### Assigned task
Find how many lines below hold "includeRefObjects", and give that number as the entire answer.

### Material provided
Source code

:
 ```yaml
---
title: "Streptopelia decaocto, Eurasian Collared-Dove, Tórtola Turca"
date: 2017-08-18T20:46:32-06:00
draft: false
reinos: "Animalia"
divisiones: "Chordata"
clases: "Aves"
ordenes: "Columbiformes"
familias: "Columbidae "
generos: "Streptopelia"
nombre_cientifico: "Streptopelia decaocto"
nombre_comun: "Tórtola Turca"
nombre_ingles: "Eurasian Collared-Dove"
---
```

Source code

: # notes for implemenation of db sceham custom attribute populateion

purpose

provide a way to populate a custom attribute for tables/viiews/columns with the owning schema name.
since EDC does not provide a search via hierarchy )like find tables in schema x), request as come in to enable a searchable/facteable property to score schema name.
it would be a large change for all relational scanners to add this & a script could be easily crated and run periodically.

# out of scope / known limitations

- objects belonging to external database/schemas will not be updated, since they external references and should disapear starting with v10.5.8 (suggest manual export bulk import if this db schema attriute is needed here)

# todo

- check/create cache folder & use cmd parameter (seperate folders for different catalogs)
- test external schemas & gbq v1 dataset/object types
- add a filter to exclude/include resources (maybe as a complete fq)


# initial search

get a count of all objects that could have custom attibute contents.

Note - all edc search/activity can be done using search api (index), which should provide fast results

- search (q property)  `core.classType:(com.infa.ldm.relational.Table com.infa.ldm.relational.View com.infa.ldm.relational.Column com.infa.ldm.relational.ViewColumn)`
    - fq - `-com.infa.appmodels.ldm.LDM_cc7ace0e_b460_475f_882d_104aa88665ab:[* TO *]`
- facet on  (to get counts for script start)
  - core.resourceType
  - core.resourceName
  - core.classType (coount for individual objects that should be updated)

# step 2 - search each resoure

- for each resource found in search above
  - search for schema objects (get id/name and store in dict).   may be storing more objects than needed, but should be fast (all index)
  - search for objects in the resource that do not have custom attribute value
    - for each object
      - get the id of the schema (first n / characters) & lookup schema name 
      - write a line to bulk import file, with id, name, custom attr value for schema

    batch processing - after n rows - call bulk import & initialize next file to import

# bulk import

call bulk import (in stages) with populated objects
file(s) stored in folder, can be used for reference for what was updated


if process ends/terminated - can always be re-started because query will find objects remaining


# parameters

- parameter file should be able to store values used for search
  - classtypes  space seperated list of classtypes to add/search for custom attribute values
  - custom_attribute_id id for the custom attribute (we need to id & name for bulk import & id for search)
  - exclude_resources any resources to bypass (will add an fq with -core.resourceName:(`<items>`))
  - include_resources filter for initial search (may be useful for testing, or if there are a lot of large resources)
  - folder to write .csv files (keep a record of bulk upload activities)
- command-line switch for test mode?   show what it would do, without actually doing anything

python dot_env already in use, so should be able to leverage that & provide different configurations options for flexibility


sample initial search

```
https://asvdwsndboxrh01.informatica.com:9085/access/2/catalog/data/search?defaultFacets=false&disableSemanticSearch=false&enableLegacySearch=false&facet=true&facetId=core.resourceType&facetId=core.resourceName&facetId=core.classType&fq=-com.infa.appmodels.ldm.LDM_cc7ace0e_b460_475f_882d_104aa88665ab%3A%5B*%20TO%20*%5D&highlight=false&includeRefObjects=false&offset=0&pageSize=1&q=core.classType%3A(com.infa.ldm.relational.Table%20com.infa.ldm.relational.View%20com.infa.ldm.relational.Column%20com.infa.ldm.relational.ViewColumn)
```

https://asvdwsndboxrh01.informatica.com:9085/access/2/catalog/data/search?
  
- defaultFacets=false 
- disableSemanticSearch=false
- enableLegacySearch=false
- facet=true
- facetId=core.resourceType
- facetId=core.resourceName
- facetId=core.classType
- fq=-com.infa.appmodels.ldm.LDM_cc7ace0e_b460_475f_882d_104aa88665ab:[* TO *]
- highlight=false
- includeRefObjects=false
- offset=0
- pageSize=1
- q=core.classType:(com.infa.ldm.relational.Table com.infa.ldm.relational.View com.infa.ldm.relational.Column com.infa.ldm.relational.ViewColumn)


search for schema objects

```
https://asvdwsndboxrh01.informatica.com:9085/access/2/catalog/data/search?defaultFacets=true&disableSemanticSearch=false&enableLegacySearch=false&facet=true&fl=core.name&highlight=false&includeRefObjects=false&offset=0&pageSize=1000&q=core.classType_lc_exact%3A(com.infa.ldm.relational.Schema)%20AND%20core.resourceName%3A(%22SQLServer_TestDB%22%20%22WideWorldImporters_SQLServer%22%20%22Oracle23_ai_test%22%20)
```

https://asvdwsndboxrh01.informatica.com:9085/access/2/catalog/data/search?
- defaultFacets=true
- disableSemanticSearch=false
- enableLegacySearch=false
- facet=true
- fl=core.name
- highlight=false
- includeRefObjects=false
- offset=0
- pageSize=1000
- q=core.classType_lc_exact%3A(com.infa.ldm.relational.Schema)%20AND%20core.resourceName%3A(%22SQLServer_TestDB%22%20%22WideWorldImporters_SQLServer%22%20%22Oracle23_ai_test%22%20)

### Exercise response
4